There was a set of travel clothes, with riding breeches set with buttons to accommodate her stomach. Draco conjured a screen, and she nearly tore off her surrogate robes, leaving them in a pile on the floor as she pulled the new clothing on. There was a padded gambeson coat beside her cloak, and her boots were hung over the back of a chair, alongside a pair of buttery leather gloves. Draco's heavy black cloak hung beside it.
She laced up her boots and looked up at Draco. “You have everything? You're ready?”
He nodded and she stood.
“You're not going to be in any state to guide a horse. Not until some of the potions wear off. Where should I have the horse go until you're lucid?”
Draco's expression grew more tense than it already was. “It knows the way. Just tell her to go home. Her mate is at the safe house. She won't fly anywhere else.”
Hermione nodded, her fingers twitching nervously. She hadn't ridden a horse since she flew a Thestral to the Ministry of Magic in her fifth year of school.
She braced herself, she refused to have a panic attack.
She turned back to the table and placed the silver cauldron on the stand. “I'll need you to do the spellwork for me, Draco.”
Her heart raced, but brewing a potion felt as natural as breathing.
She started with white cedar oil, warming it gently as she added crushed valerian roots. When it grew aromatic, she poured honeywater slowly down the sides of the cauldron until it was halfway full.
“I need the most intense flame you can conjure now,” she told Draco as she turned to inspect the Dittany leaves that the house-elves had minced and placed under stasis.
She used a spoon to shift the minced leaves and verified every piece was surgically precise and uniform.
The cauldron was boiling almost violently as the base was reduced to a syrup.
She set to grinding the dried nettle and yarrow until they were a fine powder. Her ears were ringing slightly, and she blinked and shook her head as she focused on the mortar and pestle in her hands.
She ground a half-dozen fairy wings in another pestle until they shone like silver dust and then sifted all the powder together.
She dipped a copper stirring rod into the potion, and when she withdrew it, she counted to three before a thickened drop collected and fell back into the cauldron.
“Cool it to room temperature as rapidly as you can,” she said in a tight voice.
The instant the surface of the liquid was still, she poured the powders across the surface in a slow figure eight. Count to ten. She placed thirty rose petals across the surface over the powder which was beginning to crystallise. Draco removed the stasis, and she added an even layer of Dittany on top.
The potion sat still for several seconds before the entire surface turned translucent. Hermione immediately added crushed geranium and stirred rapidly with an ash stir rod, dropping pickled murtlap tentacles in with every fourth rotation. The potion turned a brilliant blue.
“Simmering. It needs to barely move.”
She used a dropper to carefully measure out the tears. Fifteen. Exactly fifteen. There were two drops left in the vial.
She stared at the simmering potion. It looked flawless. Exactly the way it should.
Her hands shook slightly.
“Draco, I need a Calming Draught.”
He handed it to her without a word. She swallowed it in a single gulp. Her hands stopped shaking.
She added the tears. Even with Calming Draught, her heart was in her throat.
When the last drop was added, she stood frozen as she watched. The silvery tears slid beneath the surface, luminous, as though they were falling stars. They slowly turned blood red. The colour spread through the rest of the potion and held.
“Flagon.”
A silver ladle, dusted in powdered unicorn horn, transferred the potion into a glass flagon.
Hermione stoppered it and released a slow breath. “That's it.”

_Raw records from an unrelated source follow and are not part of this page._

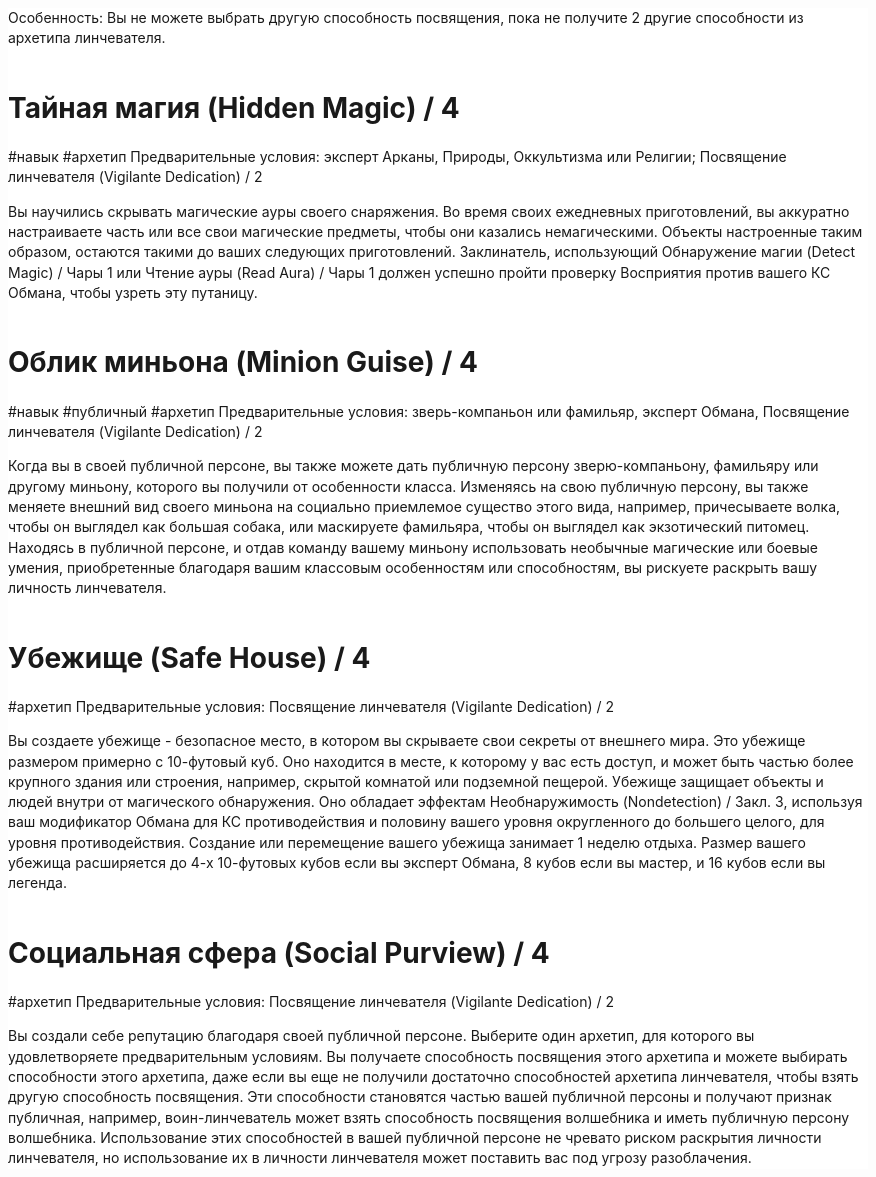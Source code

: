 Особенность: Вы не можете выбрать другую способность посвящения, пока не получите 2 другие способности из архетипа линчевателя.

# Тайная магия (Hidden Magic) / 4
#навык #архетип
Предварительные условия: эксперт Арканы, Природы, Оккультизма или Религии; Посвящение линчевателя (Vigilante Dedication) / 2

Вы научились скрывать магические ауры своего снаряжения. Во время своих ежедневных приготовлений, вы аккуратно настраиваете часть или все свои магические предметы, чтобы они казались немагическими. Объекты настроенные таким образом, остаются такими до ваших следующих приготовлений. Заклинатель, использующий Обнаружение магии (Detect Magic) / Чары 1 или Чтение ауры (Read Aura) / Чары 1 должен успешно пройти проверку Восприятия против вашего КС Обмана, чтобы узреть эту путаницу.

# Облик миньона (Minion Guise) / 4
#навык #публичный #архетип
Предварительные условия: зверь-компаньон или фамильяр, эксперт Обмана, Посвящение линчевателя (Vigilante Dedication) / 2

Когда вы в своей публичной персоне, вы также можете дать публичную персону зверю-компаньону, фамильяру или другому миньону, которого вы получили от особенности класса. Изменяясь на свою публичную персону, вы также меняете внешний вид своего миньона на социально приемлемое существо этого вида, например, причесываете волка, чтобы он выглядел как большая собака, или маскируете фамильяра, чтобы он выглядел как экзотический питомец. Находясь в публичной персоне, и отдав команду вашему миньону использовать необычные магические или боевые умения, приобретенные благодаря вашим классовым особенностям или способностям, вы рискуете раскрыть вашу личность линчевателя.

# Убежище (Safe House) / 4
#архетип
Предварительные условия: Посвящение линчевателя (Vigilante Dedication) / 2

Вы создаете убежище - безопасное место, в котором вы скрываете свои секреты от внешнего мира. Это убежище размером примерно с 10-футовый куб. Оно находится в месте, к которому у вас есть доступ, и может быть частью более крупного здания или строения, например, скрытой комнатой или подземной пещерой. Убежище защищает объекты и людей внутри от магического обнаружения. Оно обладает эффектам Необнаружимость (Nondetection) / Закл. 3, используя ваш модификатор Обмана для КС противодействия и половину вашего уровня округленного до большего целого, для уровня противодействия. Создание или перемещение вашего убежища занимает 1 неделю отдыха. Размер вашего убежища расширяется до 4-х 10-футовых кубов если вы эксперт Обмана, 8 кубов если вы мастер, и 16 кубов если вы легенда.

# Социальная сфера (Social Purview) / 4
#архетип
Предварительные условия: Посвящение линчевателя (Vigilante Dedication) / 2

Вы создали себе репутацию благодаря своей публичной персоне. Выберите один архетип, для которого вы удовлетворяете предварительным условиям. Вы получаете способность посвящения этого архетипа и можете выбирать способности этого архетипа, даже если вы еще не получили достаточно способностей архетипа линчевателя, чтобы взять другую способность посвящения. Эти способности становятся частью вашей публичной персоны и получают признак публичная, например, воин-линчеватель может взять способность посвящения волшебника и иметь публичную персону волшебника. Использование этих способностей в вашей публичной персоне не чревато риском раскрытия личности линчевателя, но использование их в личности линчевателя может поставить вас под угрозу разоблачения.
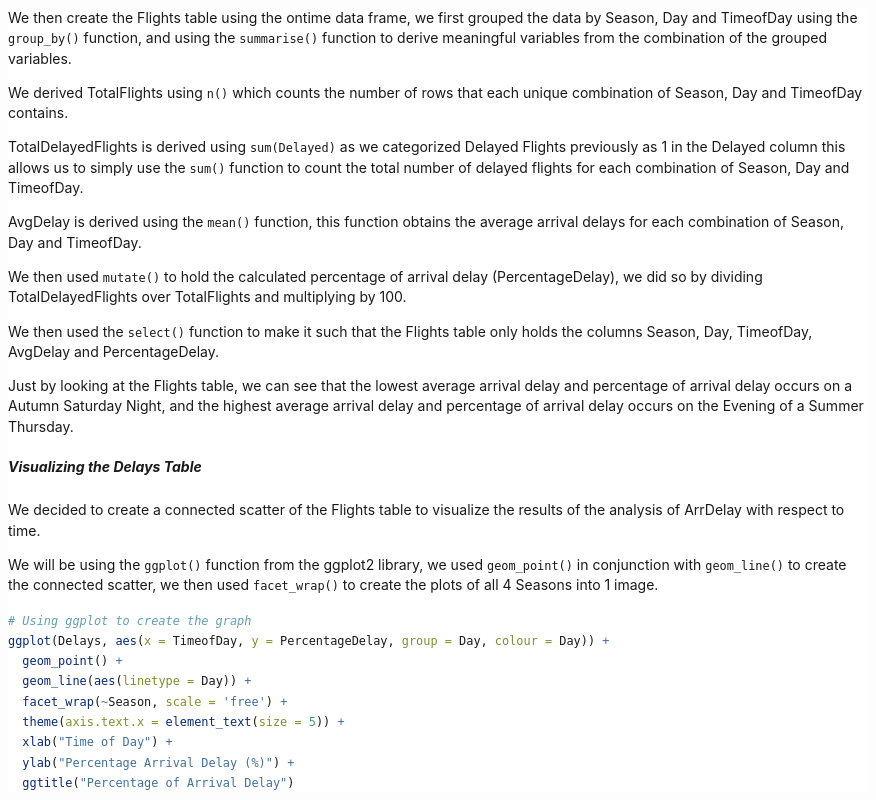 We then create the Flights table using the ontime data frame, we first
grouped the data by Season, Day and TimeofDay using the `group_by()`
function, and using the `summarise()` function to derive meaningful
variables from the combination of the grouped variables.

We derived TotalFlights using `n()` which counts the number of rows that
each unique combination of Season, Day and TimeofDay contains.

TotalDelayedFlights is derived using `sum(Delayed)` as we categorized
Delayed Flights previously as 1 in the Delayed column this allows us to
simply use the `sum()` function to count the total number of delayed
flights for each combination of Season, Day and TimeofDay.

AvgDelay is derived using the `mean()` function, this function obtains
the average arrival delays for each combination of Season, Day and
TimeofDay.

We then used `mutate()` to hold the calculated percentage of arrival
delay (PercentageDelay), we did so by dividing TotalDelayedFlights over
TotalFlights and multiplying by 100.

We then used the `select()` function to make it such that the Flights
table only holds the columns Season, Day, TimeofDay, AvgDelay and
PercentageDelay.

Just by looking at the Flights table, we can see that the lowest average
arrival delay and percentage of arrival delay occurs on a Autumn
Saturday Night, and the highest average arrival delay and percentage of
arrival delay occurs on the Evening of a Summer Thursday.

##### Visualizing the Delays Table

We decided to create a connected scatter of the Flights table to
visualize the results of the analysis of ArrDelay with respect to time.

We will be using the `ggplot()` function from the ggplot2 library, we
used `geom_point()` in conjunction with `geom_line()` to create the
connected scatter, we then used `facet_wrap()` to create the plots of
all 4 Seasons into 1 image.

``` r
# Using ggplot to create the graph
ggplot(Delays, aes(x = TimeofDay, y = PercentageDelay, group = Day, colour = Day)) +
  geom_point() +
  geom_line(aes(linetype = Day)) +
  facet_wrap(~Season, scale = 'free') +
  theme(axis.text.x = element_text(size = 5)) +
  xlab("Time of Day") +
  ylab("Percentage Arrival Delay (%)") + 
  ggtitle("Percentage of Arrival Delay")
```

“That removes the Dark Mark?” Lucius said, staring curiously at the potion in her hands.
She looked over at him, and her stomach twisted. “No. This stops the curse from killing him after I cut his arm off.”

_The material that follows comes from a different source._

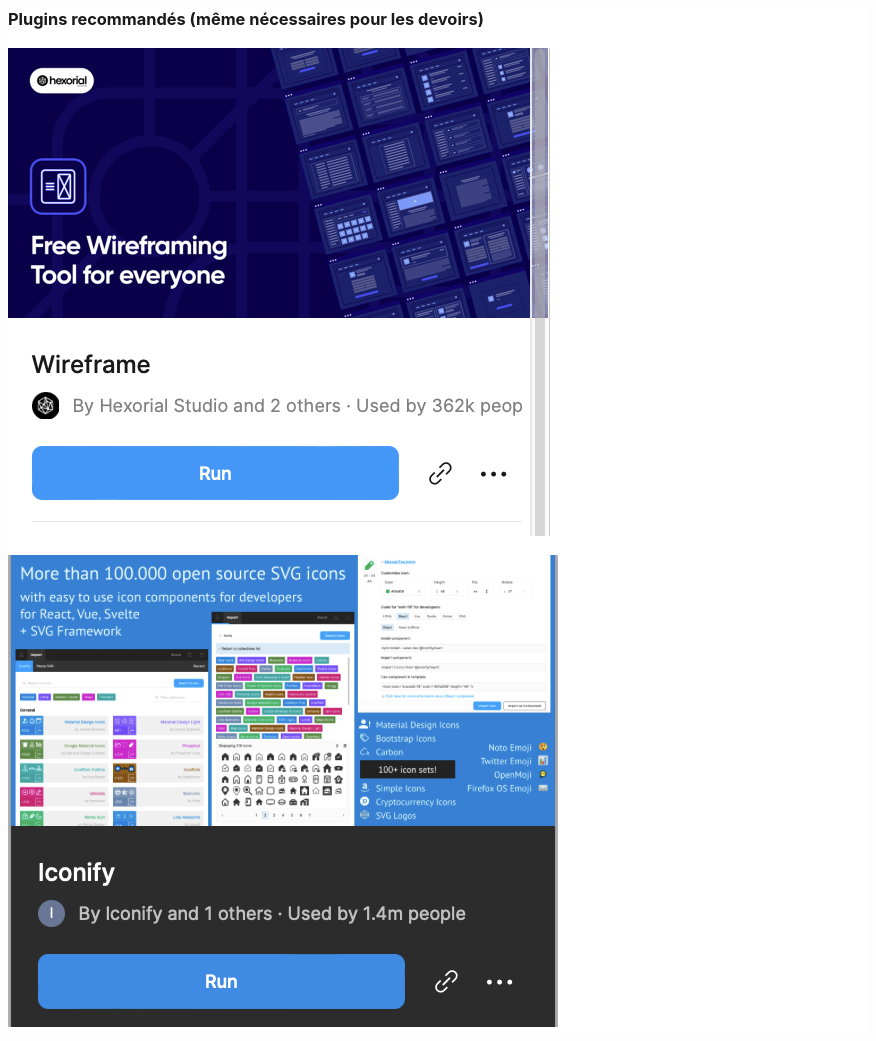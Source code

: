 

### Plugins recommandés (même nécessaires pour les devoirs)



![image-20230112033716171](assets/image-20230112033716171.png)

![image-20230112033758547](assets/image-20230112033758547.png)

Lucius stared at her blankly before his expression grew murderous.
“You intend to maim my son?” He lunged against the bars of the cage as he sneered at her. “You claimed to be an ingenious healer and cutting off his arm is the best you can do?”

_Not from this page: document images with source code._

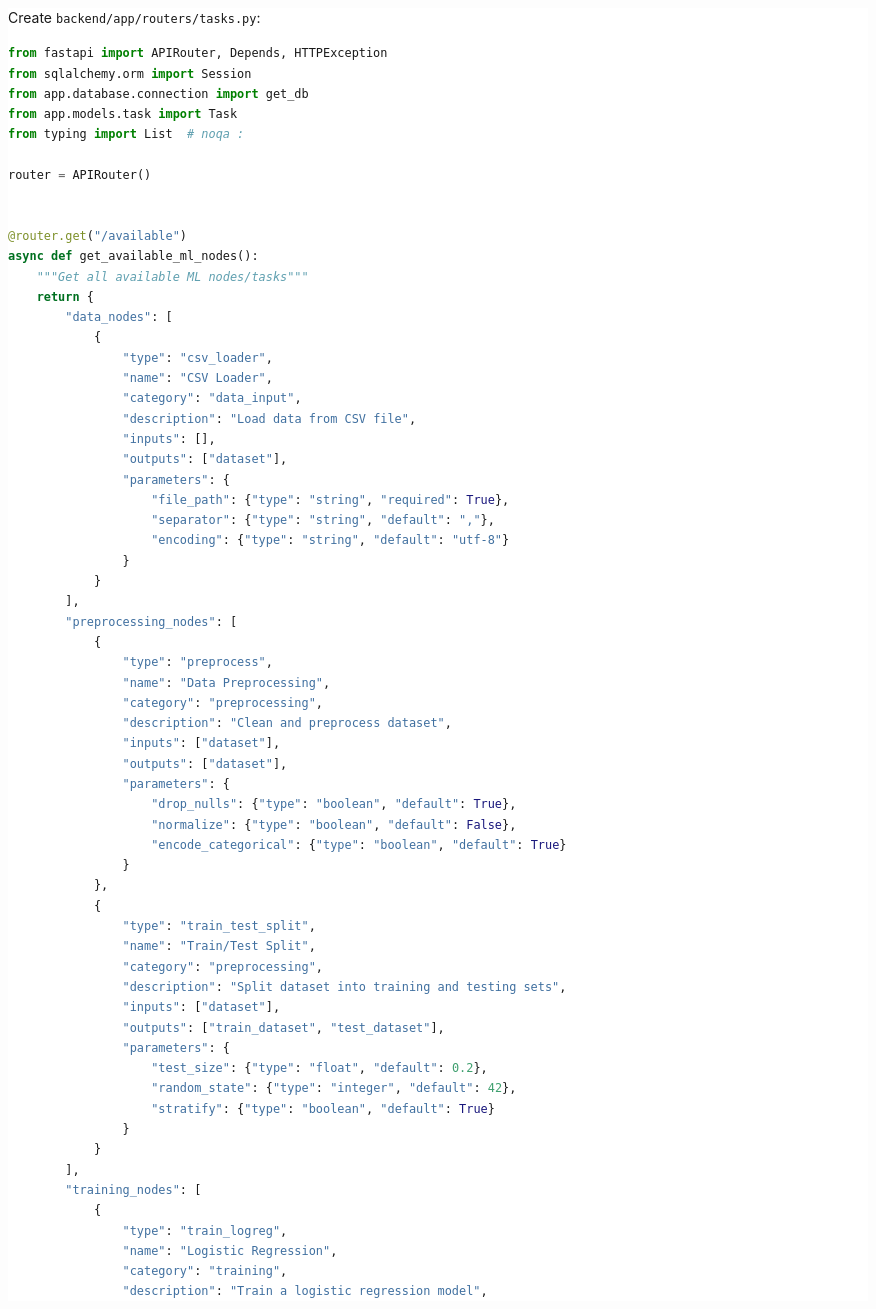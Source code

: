 Create `backend/app/routers/tasks.py`:
```python
from fastapi import APIRouter, Depends, HTTPException
from sqlalchemy.orm import Session
from app.database.connection import get_db
from app.models.task import Task
from typing import List  # noqa : 

router = APIRouter()


@router.get("/available")
async def get_available_ml_nodes():
    """Get all available ML nodes/tasks"""
    return {
        "data_nodes": [
            {
                "type": "csv_loader",
                "name": "CSV Loader",
                "category": "data_input",
                "description": "Load data from CSV file",
                "inputs": [],
                "outputs": ["dataset"],
                "parameters": {
                    "file_path": {"type": "string", "required": True},
                    "separator": {"type": "string", "default": ","},
                    "encoding": {"type": "string", "default": "utf-8"}
                }
            }
        ],
        "preprocessing_nodes": [
            {
                "type": "preprocess",
                "name": "Data Preprocessing",
                "category": "preprocessing",
                "description": "Clean and preprocess dataset",
                "inputs": ["dataset"],
                "outputs": ["dataset"],
                "parameters": {
                    "drop_nulls": {"type": "boolean", "default": True},
                    "normalize": {"type": "boolean", "default": False},
                    "encode_categorical": {"type": "boolean", "default": True}
                }
            },
            {
                "type": "train_test_split",
                "name": "Train/Test Split",
                "category": "preprocessing",
                "description": "Split dataset into training and testing sets",
                "inputs": ["dataset"],
                "outputs": ["train_dataset", "test_dataset"],
                "parameters": {
                    "test_size": {"type": "float", "default": 0.2},
                    "random_state": {"type": "integer", "default": 42},
                    "stratify": {"type": "boolean", "default": True}
                }
            }
        ],
        "training_nodes": [
            {
                "type": "train_logreg",
                "name": "Logistic Regression",
                "category": "training",
                "description": "Train a logistic regression model",
```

Hermione's heart was pounding painfully in her chest as she gripped the flagon and stared at him. A burst of heat flared in the pit of her stomach. “You may have noticed I don't have magic at the moment. It's been two years since I cast a spell, and the instant my manacles are removed, I'm on a countdown. I'll have twenty minutes to perform a procedure that should take an hour with a surgical team. I won't even have my own wand.”
Her hands started shaking violently. She set down the potion on the table. “If I had a better idea, I would be trying it. Do you think — I
She wanted to scream at him.
She turned away and pressed her hands again her sternum, fighting to breathe.